Evaluation of machine-learning models to measure individualized treatment effects from randomized clinical trial data with time-to-event outcomes
Elvire Roblin, Paul-Henry Cournède, Stefan Michiels
TL;DR
The paper addresses how to estimate individualized treatment effects in randomized trials with time-to-event outcomes when high-dimensional data and nonlinear biomarker interactions are present. It compares neural-network–based survival models (CoxCC, CoxTime) and Interaction Forests against a CoxPH baseline with adaptive LASSO, using adapted CATE metrics for censoring.
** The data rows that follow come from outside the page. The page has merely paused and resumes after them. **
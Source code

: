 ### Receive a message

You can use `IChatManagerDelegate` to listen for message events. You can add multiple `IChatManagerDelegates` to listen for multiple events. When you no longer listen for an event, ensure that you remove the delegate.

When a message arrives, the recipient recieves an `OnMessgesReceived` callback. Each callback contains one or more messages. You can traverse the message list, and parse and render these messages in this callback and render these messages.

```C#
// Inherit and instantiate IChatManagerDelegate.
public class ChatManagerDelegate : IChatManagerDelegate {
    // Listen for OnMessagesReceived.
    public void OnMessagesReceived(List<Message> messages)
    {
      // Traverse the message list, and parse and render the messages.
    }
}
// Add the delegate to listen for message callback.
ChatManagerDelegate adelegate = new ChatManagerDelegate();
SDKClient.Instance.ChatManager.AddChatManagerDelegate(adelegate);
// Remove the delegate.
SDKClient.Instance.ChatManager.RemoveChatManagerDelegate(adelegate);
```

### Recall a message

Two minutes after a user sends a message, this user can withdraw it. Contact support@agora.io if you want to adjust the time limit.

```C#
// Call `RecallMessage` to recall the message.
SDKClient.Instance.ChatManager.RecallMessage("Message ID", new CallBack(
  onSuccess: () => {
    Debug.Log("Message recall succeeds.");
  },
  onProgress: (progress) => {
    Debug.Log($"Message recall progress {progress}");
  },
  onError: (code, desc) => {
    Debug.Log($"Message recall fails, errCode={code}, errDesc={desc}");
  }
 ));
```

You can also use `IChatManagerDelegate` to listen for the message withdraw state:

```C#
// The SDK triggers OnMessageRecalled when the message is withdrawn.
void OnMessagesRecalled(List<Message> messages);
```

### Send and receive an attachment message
Across two simulation designs and three cancer datasets, the methods show complementary strengths: Interaction Forests excel at discriminating treatment heterogeneity (C_benefit), while neural-network–based models provide well-calibrated benefit estimates, and adaptive LASSO remains competitive on RMSE. This work demonstrates the potential of causal machine learning for precision medicine in survival contexts and offers a practical evaluation framework for time-to-event individualized treatment effects.
Abstract
Objective: In randomized clinical trials, prediction models can be used to explore the relationships between patients' variables (e.g., clinical, pathological, or lifestyle variables, and also biomarker or genomic data) and treatment effect magnitude. Our aim was to evaluate flexible machine learning models capable of incorporating interactions and nonlinear effects from high-dimensional data to estimate individualized treatment recommendations in trials with time-to-event outcomes. Methods: We compared survival models based on neural networks (CoxCC and CoxTime) and random survival forests (Interaction Forests) against a Cox proportional hazards model with an adaptive LASSO (ALASSO) penalty as a benchmark. For individualized treatment recommendations in the survival setting, we adapted metrics originally designed for binary outcomes to accommodate time-to-event data with censoring. These adapted metrics included the C-for-Benefit, the E50-for-Benefit, and the root mean squared error for treatment benefit. An extensive simulation study was conducted using two different data generation processes incorporating nonlinearity and interactions. The models were applied to gene expression and clinical data from three cancer clinical trial data sets. Results: In the first data generation process, neural networks outperformed ALASSO in terms of calibration while the Interaction Forests showed superior C-for-benefit performance. In the second data generation process, both machine learning methods outperformed the benchmark linear ALASSO method across discrimination, calibration, and RMSE metrics. In the cancer trial data sets, the machine learning methods often performed better than ALASSO, particularly IF in terms of C-for-benefit, and either a neural network or IF for calibration measures addressing treatment benefit.